> Data listing
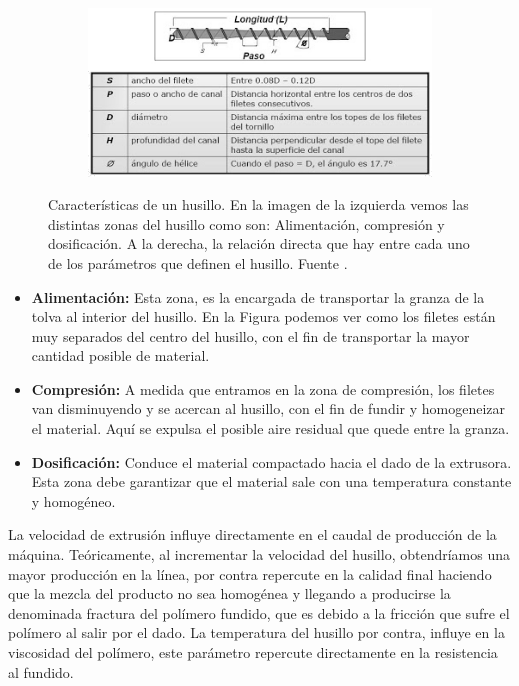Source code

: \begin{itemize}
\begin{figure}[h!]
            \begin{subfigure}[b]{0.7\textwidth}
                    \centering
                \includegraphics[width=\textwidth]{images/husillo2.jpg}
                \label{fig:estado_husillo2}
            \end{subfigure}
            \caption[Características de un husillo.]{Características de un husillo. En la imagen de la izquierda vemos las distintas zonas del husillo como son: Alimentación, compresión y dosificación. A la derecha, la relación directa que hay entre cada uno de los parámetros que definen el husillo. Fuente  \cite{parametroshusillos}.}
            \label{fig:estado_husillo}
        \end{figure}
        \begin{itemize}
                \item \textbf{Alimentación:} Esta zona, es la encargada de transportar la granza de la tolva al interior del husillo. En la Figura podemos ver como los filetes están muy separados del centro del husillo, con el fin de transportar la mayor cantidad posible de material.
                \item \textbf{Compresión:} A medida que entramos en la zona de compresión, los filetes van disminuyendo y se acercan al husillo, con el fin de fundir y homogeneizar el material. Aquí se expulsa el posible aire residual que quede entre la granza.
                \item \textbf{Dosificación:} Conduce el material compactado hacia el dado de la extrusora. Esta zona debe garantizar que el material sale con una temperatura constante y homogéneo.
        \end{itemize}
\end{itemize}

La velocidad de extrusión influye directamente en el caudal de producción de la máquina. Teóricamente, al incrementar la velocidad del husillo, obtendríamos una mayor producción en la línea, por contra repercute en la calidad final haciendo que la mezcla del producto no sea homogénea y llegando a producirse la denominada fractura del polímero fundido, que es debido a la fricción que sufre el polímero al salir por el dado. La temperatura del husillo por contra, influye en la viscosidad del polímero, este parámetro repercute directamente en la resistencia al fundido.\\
---
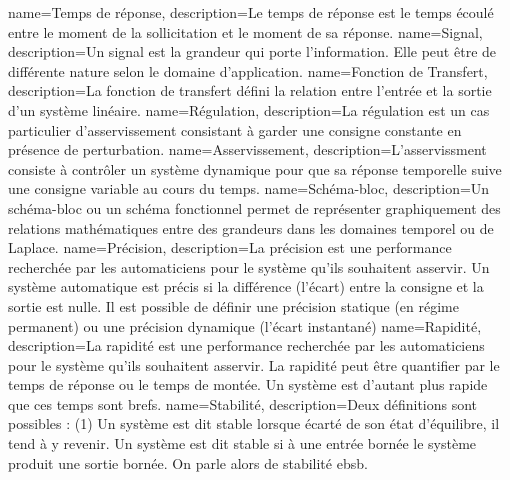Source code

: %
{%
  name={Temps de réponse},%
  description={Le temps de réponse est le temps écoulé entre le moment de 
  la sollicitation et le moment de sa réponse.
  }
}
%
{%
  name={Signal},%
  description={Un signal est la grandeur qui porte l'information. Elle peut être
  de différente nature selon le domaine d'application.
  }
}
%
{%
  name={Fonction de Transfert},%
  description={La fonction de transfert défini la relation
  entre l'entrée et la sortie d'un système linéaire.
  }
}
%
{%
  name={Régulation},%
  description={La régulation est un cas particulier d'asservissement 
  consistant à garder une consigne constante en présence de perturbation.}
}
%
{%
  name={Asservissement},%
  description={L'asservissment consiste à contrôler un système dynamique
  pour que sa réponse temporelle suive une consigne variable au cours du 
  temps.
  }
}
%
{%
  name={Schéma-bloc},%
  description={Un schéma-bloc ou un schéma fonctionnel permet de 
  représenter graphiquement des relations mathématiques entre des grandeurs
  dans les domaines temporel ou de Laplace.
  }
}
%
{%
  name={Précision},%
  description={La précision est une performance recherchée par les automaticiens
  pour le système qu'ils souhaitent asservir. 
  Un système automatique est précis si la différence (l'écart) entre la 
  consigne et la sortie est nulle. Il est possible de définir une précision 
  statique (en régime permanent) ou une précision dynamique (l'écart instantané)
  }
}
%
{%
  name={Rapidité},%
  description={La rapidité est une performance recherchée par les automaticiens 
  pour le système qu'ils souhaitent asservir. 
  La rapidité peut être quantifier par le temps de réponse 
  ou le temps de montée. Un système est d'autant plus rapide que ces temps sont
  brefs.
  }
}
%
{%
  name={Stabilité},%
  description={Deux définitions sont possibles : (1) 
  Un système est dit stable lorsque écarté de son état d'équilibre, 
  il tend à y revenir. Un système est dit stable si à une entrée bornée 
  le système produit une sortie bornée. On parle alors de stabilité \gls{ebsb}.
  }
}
==
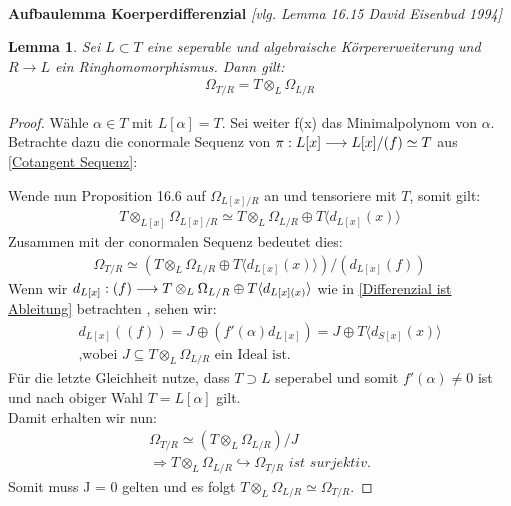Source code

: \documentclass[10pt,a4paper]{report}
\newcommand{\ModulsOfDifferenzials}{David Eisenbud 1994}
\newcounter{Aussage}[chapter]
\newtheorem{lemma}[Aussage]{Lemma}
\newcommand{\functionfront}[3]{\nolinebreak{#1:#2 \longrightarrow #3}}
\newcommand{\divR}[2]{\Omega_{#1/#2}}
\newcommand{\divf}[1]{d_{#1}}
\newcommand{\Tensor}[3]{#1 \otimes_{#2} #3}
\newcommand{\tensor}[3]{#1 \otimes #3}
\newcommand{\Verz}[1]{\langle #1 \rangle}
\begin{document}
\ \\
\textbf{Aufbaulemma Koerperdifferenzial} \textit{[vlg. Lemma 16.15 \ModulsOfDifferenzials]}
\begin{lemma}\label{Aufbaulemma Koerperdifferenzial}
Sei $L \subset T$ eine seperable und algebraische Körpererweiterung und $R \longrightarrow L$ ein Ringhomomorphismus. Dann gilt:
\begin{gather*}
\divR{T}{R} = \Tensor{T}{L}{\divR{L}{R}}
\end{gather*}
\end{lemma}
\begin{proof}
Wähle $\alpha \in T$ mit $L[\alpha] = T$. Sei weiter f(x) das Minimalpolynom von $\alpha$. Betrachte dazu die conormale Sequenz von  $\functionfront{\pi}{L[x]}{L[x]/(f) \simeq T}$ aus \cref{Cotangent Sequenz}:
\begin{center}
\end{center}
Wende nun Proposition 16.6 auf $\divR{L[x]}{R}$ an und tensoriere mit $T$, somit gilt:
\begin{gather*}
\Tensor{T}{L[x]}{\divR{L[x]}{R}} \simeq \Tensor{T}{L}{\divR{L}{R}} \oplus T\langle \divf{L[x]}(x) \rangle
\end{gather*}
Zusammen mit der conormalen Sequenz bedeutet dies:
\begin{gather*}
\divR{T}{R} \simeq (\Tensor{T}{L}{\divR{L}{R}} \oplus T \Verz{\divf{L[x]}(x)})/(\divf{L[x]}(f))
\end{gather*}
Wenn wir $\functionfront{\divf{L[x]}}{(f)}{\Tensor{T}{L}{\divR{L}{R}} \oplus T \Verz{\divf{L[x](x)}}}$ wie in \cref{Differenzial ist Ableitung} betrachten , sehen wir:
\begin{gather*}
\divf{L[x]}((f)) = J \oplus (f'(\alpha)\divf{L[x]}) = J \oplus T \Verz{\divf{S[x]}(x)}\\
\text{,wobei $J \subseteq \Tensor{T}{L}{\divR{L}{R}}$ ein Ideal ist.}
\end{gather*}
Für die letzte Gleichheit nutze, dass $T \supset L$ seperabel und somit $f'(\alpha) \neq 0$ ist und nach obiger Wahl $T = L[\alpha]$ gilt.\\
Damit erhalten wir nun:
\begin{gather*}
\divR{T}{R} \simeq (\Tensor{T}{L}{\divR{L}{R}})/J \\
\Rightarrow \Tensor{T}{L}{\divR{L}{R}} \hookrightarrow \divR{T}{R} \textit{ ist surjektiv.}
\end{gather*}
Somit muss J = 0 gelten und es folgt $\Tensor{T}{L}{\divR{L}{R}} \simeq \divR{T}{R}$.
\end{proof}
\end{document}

> Exercise
What is the number of lines in the entries above that include the word "longrightarrow"? Answer with that number alone.

> Solution
2